• Exercise requirements: Check every line of the entries below for the word "matrix", and copy the ones that have it.
═════ Data
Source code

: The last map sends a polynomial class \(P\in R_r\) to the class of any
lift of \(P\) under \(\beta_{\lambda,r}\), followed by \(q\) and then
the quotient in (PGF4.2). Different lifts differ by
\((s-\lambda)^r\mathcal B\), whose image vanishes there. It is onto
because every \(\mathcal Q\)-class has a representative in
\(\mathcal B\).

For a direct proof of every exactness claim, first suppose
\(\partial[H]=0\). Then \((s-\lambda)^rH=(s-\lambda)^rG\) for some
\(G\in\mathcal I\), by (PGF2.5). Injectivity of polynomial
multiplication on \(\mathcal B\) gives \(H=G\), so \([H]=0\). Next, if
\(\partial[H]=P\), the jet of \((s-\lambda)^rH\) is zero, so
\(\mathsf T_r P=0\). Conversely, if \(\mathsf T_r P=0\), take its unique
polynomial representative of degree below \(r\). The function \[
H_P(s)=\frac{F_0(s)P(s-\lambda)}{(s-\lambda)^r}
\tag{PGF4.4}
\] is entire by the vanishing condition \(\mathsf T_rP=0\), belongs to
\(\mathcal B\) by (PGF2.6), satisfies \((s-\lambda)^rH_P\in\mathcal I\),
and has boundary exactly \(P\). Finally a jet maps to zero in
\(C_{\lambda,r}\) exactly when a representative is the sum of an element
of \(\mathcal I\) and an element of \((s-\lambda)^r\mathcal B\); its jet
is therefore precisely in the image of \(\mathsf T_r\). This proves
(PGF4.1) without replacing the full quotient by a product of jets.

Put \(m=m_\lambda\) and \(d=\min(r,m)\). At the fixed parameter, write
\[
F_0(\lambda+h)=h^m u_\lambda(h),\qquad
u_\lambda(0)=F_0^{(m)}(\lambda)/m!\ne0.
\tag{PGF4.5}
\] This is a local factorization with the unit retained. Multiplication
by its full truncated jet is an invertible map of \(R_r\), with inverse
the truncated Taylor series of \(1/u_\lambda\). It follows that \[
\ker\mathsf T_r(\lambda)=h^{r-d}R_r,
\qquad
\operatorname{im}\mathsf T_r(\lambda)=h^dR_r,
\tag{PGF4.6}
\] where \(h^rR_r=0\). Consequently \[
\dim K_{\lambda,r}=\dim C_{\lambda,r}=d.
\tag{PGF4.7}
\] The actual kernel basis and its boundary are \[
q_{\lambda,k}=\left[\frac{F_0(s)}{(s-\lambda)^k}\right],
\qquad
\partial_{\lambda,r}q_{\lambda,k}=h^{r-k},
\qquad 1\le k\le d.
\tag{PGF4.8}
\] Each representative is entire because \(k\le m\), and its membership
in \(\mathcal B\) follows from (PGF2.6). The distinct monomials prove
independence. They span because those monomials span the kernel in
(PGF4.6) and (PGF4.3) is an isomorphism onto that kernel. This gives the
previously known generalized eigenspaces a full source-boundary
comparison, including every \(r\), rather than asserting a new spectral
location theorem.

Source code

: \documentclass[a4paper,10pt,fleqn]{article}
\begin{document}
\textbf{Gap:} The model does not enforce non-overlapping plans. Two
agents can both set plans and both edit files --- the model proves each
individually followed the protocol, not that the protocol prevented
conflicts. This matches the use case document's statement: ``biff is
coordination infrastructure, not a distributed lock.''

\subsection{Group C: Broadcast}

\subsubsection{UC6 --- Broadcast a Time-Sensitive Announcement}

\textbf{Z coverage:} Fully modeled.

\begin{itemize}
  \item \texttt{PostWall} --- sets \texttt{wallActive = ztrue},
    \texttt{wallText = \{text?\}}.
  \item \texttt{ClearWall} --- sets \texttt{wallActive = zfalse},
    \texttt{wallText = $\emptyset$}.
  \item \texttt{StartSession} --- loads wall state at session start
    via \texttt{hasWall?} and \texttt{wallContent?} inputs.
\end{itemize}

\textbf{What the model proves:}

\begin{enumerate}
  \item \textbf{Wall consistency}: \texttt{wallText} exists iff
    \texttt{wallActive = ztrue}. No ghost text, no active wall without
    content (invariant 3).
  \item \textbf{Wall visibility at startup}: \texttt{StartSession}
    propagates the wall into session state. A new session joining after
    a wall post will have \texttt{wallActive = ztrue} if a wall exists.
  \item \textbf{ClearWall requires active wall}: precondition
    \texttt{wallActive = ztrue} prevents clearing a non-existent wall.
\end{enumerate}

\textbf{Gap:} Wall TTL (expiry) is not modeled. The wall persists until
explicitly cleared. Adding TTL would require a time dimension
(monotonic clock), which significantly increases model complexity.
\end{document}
══════════
═════ Data
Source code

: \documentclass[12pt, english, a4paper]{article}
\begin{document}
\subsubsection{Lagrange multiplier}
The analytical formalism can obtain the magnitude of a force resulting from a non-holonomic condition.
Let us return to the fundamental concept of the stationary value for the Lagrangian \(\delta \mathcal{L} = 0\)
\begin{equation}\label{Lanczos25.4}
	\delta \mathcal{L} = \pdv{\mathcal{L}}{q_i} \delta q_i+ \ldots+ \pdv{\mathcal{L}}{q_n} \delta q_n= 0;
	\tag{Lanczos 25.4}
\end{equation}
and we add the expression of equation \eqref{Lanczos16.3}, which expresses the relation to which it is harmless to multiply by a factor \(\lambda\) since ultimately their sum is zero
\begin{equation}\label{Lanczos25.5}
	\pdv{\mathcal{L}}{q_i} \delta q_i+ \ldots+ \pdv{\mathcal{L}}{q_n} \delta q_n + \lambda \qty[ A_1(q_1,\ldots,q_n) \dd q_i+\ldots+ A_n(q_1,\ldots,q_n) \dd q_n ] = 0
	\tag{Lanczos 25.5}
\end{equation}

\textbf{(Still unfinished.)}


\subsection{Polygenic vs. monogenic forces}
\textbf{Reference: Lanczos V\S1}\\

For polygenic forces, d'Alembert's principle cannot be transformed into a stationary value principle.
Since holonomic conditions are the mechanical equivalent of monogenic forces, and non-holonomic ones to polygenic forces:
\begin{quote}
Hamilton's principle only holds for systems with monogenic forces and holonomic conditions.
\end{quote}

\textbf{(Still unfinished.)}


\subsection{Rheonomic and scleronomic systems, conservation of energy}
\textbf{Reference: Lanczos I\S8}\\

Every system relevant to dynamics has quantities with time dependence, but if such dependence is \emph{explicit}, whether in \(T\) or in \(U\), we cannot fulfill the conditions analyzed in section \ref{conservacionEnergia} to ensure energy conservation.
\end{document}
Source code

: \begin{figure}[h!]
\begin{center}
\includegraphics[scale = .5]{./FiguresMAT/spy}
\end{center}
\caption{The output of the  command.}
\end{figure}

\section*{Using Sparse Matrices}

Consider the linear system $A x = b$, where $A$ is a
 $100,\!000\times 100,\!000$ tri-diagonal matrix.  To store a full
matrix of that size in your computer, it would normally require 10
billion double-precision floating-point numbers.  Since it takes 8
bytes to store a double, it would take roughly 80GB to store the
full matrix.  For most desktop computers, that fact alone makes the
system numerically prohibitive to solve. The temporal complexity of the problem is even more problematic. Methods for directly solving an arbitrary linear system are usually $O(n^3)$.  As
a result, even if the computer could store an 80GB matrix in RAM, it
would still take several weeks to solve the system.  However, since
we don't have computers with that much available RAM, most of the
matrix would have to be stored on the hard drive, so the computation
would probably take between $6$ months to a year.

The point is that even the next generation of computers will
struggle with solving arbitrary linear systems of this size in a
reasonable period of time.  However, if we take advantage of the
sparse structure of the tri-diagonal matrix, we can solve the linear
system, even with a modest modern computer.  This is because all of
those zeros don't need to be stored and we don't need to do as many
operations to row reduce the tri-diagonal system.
══════════
═════ Data
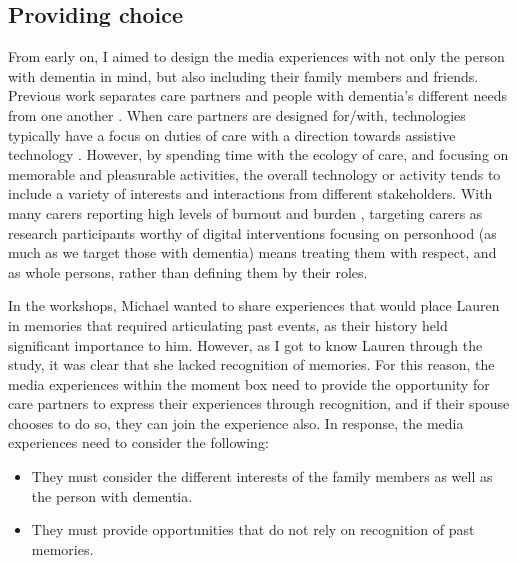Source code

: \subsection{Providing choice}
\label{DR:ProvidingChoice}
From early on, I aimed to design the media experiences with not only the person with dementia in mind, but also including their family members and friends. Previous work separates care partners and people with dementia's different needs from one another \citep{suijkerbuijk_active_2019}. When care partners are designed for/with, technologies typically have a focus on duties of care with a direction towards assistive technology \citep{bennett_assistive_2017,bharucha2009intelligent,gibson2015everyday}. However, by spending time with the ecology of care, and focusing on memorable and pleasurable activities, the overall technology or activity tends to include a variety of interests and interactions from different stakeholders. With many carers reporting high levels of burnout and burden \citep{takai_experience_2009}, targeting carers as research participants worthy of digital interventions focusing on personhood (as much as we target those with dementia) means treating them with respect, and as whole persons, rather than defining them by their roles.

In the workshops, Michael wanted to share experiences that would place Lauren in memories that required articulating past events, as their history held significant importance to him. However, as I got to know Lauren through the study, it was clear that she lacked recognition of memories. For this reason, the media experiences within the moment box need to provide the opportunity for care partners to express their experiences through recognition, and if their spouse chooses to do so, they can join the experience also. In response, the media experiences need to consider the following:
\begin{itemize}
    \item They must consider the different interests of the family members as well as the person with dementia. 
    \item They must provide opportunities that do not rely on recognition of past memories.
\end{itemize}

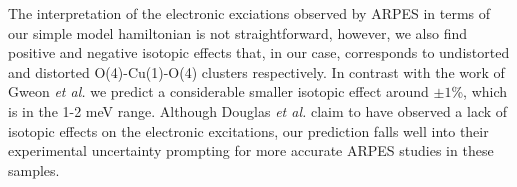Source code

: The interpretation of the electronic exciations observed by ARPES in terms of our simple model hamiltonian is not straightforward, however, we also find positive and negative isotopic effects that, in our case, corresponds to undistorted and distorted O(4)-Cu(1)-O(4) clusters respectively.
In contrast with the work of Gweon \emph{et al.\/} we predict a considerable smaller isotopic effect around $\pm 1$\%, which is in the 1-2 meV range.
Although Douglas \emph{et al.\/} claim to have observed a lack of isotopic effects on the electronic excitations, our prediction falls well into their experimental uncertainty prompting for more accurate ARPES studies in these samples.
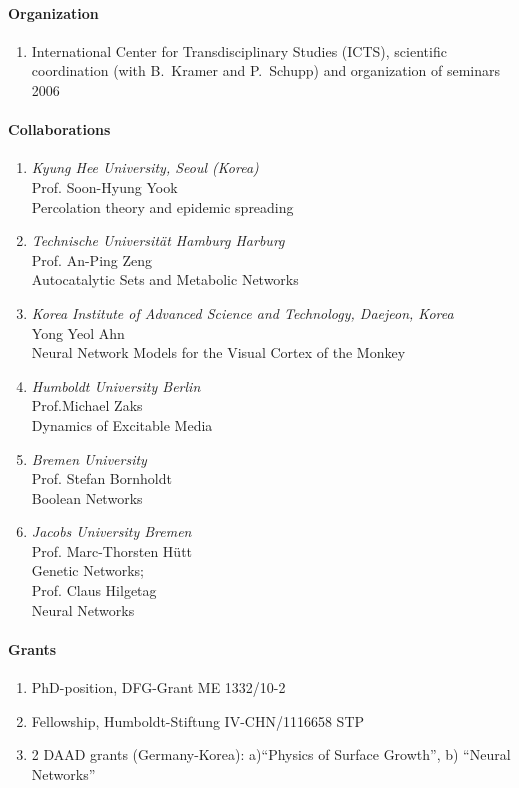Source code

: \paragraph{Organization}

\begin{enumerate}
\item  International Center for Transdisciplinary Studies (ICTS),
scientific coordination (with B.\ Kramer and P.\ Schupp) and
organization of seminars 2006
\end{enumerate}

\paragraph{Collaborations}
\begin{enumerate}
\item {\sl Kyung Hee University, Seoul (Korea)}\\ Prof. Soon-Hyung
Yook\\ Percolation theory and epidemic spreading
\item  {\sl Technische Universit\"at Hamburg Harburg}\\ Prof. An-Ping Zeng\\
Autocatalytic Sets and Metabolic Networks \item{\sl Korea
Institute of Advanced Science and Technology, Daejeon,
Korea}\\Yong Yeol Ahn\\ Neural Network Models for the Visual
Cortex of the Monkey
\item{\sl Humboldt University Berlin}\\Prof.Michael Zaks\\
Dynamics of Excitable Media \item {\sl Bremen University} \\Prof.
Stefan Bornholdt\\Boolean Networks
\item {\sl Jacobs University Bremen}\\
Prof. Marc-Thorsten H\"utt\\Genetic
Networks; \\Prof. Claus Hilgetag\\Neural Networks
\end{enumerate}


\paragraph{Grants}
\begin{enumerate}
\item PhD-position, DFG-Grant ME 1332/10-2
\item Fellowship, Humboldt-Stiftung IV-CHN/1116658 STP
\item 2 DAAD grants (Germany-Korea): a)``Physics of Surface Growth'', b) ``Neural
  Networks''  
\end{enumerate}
══════════
• Exercise solution:
 $100,\!000\times 100,\!000$ tri-diagonal matrix.  To store a full
matrix of that size in your computer, it would normally require 10
full matrix.  For most desktop computers, that fact alone makes the
a result, even if the computer could store an 80GB matrix in RAM, it
matrix would have to be stored on the hard drive, so the computation
sparse structure of the tri-diagonal matrix, we can solve the linear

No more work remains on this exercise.